ActualiteLe Matin

L’historien Nabil Mouline décrypte les «Drapeaux du Maroc» (Entretien)

[ad_1]

Le Matin : Pourquoi avez-vous décidé d’écrire un livre sur les drapeaux du Maroc ?

Nabil Mouline :

Convaincu que l’histoire, en tant que ressource idéelle inépuisable, constitue l’ossature du commun marocain, je m’efforce depuis plusieurs années d’en faire une réalité quotidienne pour nos concitoyens, notamment en jetant de nouvelles lumières sur les personnages, les événements, les institutions et les objets qui ont façonné les passés et le présent du Royaume. Et il va sans dire que le drapeau avait toute sa place dans ce processus.

Drapeaux du Maroc de Nabil Mouline : redécouvrir l’histoire plurielle du Maroc

Emblème à la fois visible, maniable et chargé d’une force allégorique, cet instrument d’identification et de pouvoir est bien plus qu’un simple morceau de tissu. Véritable point d’entrée pour appréhender l’évolution d’une société, l’histoire du drapeau se révèle doublement utile, notamment dans le cas du Maroc. Elle permet de découvrir la trajectoire plurielle du pays et de renforcer la conscience de soi à travers une assimilation «sensorielle» du symbole le plus populaire de notre espace social.

Ce livre présente un panorama de l’histoire du Maroc à travers son emblème le plus emblématique. En effet, les drapeaux peuvent être considérés comme des fenêtres qui permettront aux lectrices et lecteurs de découvrir les différentes facettes de notre expérience collective à travers le temps et l’espace. Les changements politiques, les ruptures religieuses, les mutations culturelles et les métamorphoses artistiques se donnent toujours à voir à travers le drapeau.

Comment vous y êtes-vous pris pour vos recherches ?

Pour aborder mes recherches, j’ai reconnu d’emblée la complexité inhérente à l’étude d’un objet aussi symboliquement chargé que le drapeau marocain. La première étape, souvent la plus ardue dans toute recherche historique, s’est avérée encore plus délicate en raison de l’importance cruciale de cet emblème. Il a fallu redoubler d’efforts pour surmonter les silences des sources locales et éviter tout écueil potentiel.

Conscient de cette nécessité, j’ai entrepris une préparation minutieuse en amont afin de rendre l’ensemble accessible tout en préservant la rigueur historique. Cette démarche a impliqué une exploration assidue de nombreux dépôts d’archives répartis en Espagne, en France, en Allemagne, en Angleterre, aux États-Unis et en Turquie. Ce processus m’a permis de recueillir une diversité impressionnante de sources, allant des documents littéraires aux sources matérielles telles que des drapeaux anciens, des fragments de tapisserie, des échantillons de tissu, des enluminures, des atlas maritimes, des gravures, des tableaux, des cartes postales, des photographies, des illustrations et divers artefacts.
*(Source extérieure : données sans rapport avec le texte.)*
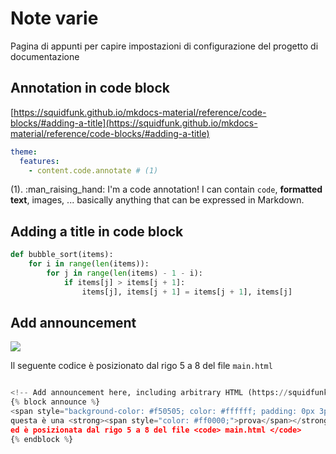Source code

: # Note varie
Pagina di appunti per capire impostazioni di configurazione del progetto di documentazione

## Annotation in code block

[https://squidfunk.github.io/mkdocs-material/reference/code-blocks/#adding-a-title](https://squidfunk.github.io/mkdocs-material/reference/code-blocks/#adding-a-title)


``` yaml
theme:
  features:
    - content.code.annotate # (1)
```

(1).  :man_raising_hand: I'm a code annotation! I can contain `code`, __formatted
    text__, images, ... basically anything that can be expressed in Markdown.



## Adding a title in code block

``` py title="bubble_sort.py"
def bubble_sort(items):
    for i in range(len(items)):
        for j in range(len(items) - 1 - i):
            if items[j] > items[j + 1]:
                items[j], items[j + 1] = items[j + 1], items[j]
```


## Add announcement
![](https://user-images.githubusercontent.com/3757525/139603760-edc4a47f-b19e-4be7-b684-633cf4c4cebc.png)

Il seguente codice è posizionato dal rigo 5 a 8 del file `main.html`

``` py title="Add announcement"

<!-- Add announcement here, including arbitrary HTML (https://squidfunk.github.io/mkdocs-material/setup/setting-up-the-header/#announcement-bar) -->
{% block announce %}
<span style="background-color: #f50505; color: #ffffff; padding: 0px 3px; border-radius: 4px;"><b>Importante news</b>:</span>
questa è una <strong><span style="color: #ff0000;">prova</span></strong> di announcement nell'header sopra il titolo, 
ed è posizionata dal rigo 5 a 8 del file <code> main.html </code> 
{% endblock %}

```
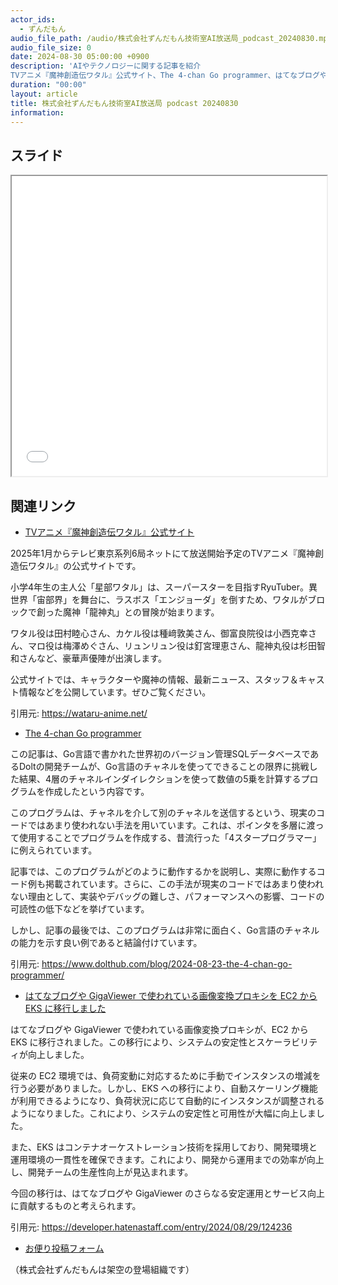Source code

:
 ```yaml
---
actor_ids:
  - ずんだもん
audio_file_path: /audio/株式会社ずんだもん技術室AI放送局_podcast_20240830.mp3
audio_file_size: 0
date: 2024-08-30 05:00:00 +0900
description: 'AIやテクノロジーに関する記事を紹介  
TVアニメ『魔神創造伝ワタル』公式サイト、The 4-chan Go programmer、はてなブログや GigaViewer で使われている画像変換プロキシを EC2 から EKS に移行しました'
duration: "00:00"
layout: article
title: 株式会社ずんだもん技術室AI放送局 podcast 20240830
information: 
---
```


## スライド

<iframe src="/slides/20240830/" target="_blank" rel="noreferrer noopener" width="100%" height="480"></iframe>

## 関連リンク


- [TVアニメ『魔神創造伝ワタル』公式サイト](https://wataru-anime.net/)  


2025年1月からテレビ東京系列6局ネットにて放送開始予定のTVアニメ『魔神創造伝ワタル』の公式サイトです。

小学4年生の主人公「星部ワタル」は、スーパースターを目指すRyuTuber。異世界「宙部界」を舞台に、ラスボス「エンジョーダ」を倒すため、ワタルがブロックで創った魔神「龍神丸」との冒険が始まります。

ワタル役は田村睦心さん、カケル役は種﨑敦美さん、御富良院役は小西克幸さん、マロ役は梅澤めぐさん、リュンリュン役は釘宮理恵さん、龍神丸役は杉田智和さんなど、豪華声優陣が出演します。

公式サイトでは、キャラクターや魔神の情報、最新ニュース、スタッフ＆キャスト情報などを公開しています。ぜひご覧ください。 


引用元: https://wataru-anime.net/


- [The 4-chan Go programmer](https://www.dolthub.com/blog/2024-08-23-the-4-chan-go-programmer/)  


この記事は、Go言語で書かれた世界初のバージョン管理SQLデータベースであるDoltの開発チームが、Go言語のチャネルを使ってできることの限界に挑戦した結果、4層のチャネルインダイレクションを使って数値の5乗を計算するプログラムを作成したという内容です。

このプログラムは、チャネルを介して別のチャネルを送信するという、現実のコードではあまり使われない手法を用いています。これは、ポインタを多層に渡って使用することでプログラムを作成する、昔流行った「4スタープログラマー」に例えられています。

記事では、このプログラムがどのように動作するかを説明し、実際に動作するコード例も掲載されています。さらに、この手法が現実のコードではあまり使われない理由として、実装やデバッグの難しさ、パフォーマンスへの影響、コードの可読性の低下などを挙げています。

しかし、記事の最後では、このプログラムは非常に面白く、Go言語のチャネルの能力を示す良い例であると結論付けています。


引用元: https://www.dolthub.com/blog/2024-08-23-the-4-chan-go-programmer/


- [はてなブログや GigaViewer で使われている画像変換プロキシを EC2 から EKS に移行しました](https://developer.hatenastaff.com/entry/2024/08/29/124236)  



はてなブログや GigaViewer で使われている画像変換プロキシが、EC2 から EKS に移行されました。この移行により、システムの安定性とスケーラビリティが向上しました。

従来の EC2 環境では、負荷変動に対応するために手動でインスタンスの増減を行う必要がありました。しかし、EKS への移行により、自動スケーリング機能が利用できるようになり、負荷状況に応じて自動的にインスタンスが調整されるようになりました。これにより、システムの安定性と可用性が大幅に向上しました。

また、EKS はコンテナオーケストレーション技術を採用しており、開発環境と運用環境の一貫性を確保できます。これにより、開発から運用までの効率が向上し、開発チームの生産性向上が見込まれます。

今回の移行は、はてなブログや GigaViewer のさらなる安定運用とサービス向上に貢献するものと考えられます。 


引用元: https://developer.hatenastaff.com/entry/2024/08/29/124236



- [お便り投稿フォーム](https://forms.gle/ffg4JTfqdiqK62qf9)

（株式会社ずんだもんは架空の登場組織です）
Cette variété de sources s’est révélée cruciale, constituant une matière première abondante et fiable. Bref, ma démarche de recherche s’est caractérisée par une exploration méthodique et exhaustive de toutes sources disponibles afin de garantir une compréhension approfondie et nuancée de l’évolution complexe des drapeaux à travers l’histoire.

Combien de temps a nécessité la confection de cet ouvrage ?

En réalité, l’idée de ce projet a germé dans mon esprit il y a presque une dizaine d’années. J’ai entamé des recherches que je qualifierais de basse intensité, car d’autres projets étaient en cours. Le travail intensif, combinant recherche documentaire, mise en perspective, problématisation, validation d’hypothèses lors de séminaires et colloques, ainsi que la phase de conception et de rédaction, a commencé il y a plus de deux années et demie. Il convient également de souligner les efforts supplémentaires déployés pour trouver une mise en page à la hauteur de cet objet, contribuant ainsi à l’ensemble du processus créatif.

Quelle approche avez-vous adoptée pour parler des drapeaux marocains ?

Mon approche s’inscrit simultanément dans le cadre de la sociologie historique et de l’histoire sociologique, car cela permet de concilier la prise en compte du poids des structures et les stratégies des acteurs tout en encourageant la dimension comparative lorsque cela s’avère possible et surtout utile. Concrètement, j’ai considéré le drapeau comme un objet social total : une entité concrète dont les origines, la symbolique et les métamorphoses permettent de dévoiler et de décrypter, sur la longue durée, différents aspects de la société marocaine.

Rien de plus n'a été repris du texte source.